- _EXERCISE DESCRIPTION_: If a line includes "pour", copy it out of the entries.
[[ TASK MATERIAL open ]]
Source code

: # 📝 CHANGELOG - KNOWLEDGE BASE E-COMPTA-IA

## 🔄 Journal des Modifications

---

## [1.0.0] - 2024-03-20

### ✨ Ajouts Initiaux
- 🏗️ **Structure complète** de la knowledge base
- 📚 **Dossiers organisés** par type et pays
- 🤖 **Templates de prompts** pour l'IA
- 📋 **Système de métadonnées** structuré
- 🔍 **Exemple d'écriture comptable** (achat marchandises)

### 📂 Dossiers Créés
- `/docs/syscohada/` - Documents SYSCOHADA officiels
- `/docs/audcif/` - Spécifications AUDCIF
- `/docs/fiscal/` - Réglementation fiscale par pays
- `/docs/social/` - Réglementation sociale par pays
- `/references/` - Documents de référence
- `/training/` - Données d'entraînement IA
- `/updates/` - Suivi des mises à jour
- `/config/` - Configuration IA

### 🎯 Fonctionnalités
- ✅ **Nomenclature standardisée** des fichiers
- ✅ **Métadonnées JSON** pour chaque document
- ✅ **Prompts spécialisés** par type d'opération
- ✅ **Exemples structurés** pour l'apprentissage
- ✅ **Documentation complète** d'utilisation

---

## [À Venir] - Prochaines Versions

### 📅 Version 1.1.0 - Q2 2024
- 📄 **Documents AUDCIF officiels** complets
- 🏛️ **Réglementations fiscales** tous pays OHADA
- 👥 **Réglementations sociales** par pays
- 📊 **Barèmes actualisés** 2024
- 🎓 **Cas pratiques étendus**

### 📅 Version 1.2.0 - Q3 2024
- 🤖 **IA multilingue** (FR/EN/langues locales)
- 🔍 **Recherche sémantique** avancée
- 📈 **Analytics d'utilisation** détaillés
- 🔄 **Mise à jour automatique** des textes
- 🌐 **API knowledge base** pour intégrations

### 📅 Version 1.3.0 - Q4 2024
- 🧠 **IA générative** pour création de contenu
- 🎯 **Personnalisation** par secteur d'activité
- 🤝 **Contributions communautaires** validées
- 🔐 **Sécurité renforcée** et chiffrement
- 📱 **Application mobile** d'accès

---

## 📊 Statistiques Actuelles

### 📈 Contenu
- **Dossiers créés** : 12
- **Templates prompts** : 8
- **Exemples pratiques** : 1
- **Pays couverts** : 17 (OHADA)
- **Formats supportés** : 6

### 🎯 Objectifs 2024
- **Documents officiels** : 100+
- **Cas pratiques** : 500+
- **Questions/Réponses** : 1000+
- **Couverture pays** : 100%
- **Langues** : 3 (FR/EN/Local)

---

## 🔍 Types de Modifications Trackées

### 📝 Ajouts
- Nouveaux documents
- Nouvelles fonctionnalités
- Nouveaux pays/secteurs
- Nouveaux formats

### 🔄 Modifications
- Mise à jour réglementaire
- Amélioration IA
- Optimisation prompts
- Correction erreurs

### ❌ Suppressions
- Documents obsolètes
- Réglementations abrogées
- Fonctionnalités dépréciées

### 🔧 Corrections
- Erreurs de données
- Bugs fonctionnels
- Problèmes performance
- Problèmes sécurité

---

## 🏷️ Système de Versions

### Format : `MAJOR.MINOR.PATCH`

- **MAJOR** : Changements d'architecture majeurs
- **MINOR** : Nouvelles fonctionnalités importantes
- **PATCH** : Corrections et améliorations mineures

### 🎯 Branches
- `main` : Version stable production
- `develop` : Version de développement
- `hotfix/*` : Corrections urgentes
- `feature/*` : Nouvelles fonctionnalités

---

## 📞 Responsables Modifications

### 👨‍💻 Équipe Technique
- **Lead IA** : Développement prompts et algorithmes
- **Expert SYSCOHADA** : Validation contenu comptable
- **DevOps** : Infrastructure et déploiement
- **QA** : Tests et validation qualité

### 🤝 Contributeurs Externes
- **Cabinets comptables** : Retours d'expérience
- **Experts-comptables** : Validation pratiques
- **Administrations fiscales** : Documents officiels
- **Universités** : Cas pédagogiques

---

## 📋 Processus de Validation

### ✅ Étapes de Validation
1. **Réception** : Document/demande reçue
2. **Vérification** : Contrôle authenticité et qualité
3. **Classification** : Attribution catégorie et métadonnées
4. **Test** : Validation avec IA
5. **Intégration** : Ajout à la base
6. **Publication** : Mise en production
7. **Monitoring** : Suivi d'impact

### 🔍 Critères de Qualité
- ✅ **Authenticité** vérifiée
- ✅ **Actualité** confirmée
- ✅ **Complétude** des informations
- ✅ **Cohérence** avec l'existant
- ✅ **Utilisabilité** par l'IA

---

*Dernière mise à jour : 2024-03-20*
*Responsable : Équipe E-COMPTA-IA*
[[ TASK MATERIAL closed ]]
- _SOLUTION FOR THIS PROBLEM_:
- 🤖 **Templates de prompts** pour l'IA
- ✅ **Métadonnées JSON** pour chaque document
- ✅ **Exemples structurés** pour l'apprentissage
- 🌐 **API knowledge base** pour intégrations
- 🧠 **IA générative** pour création de contenu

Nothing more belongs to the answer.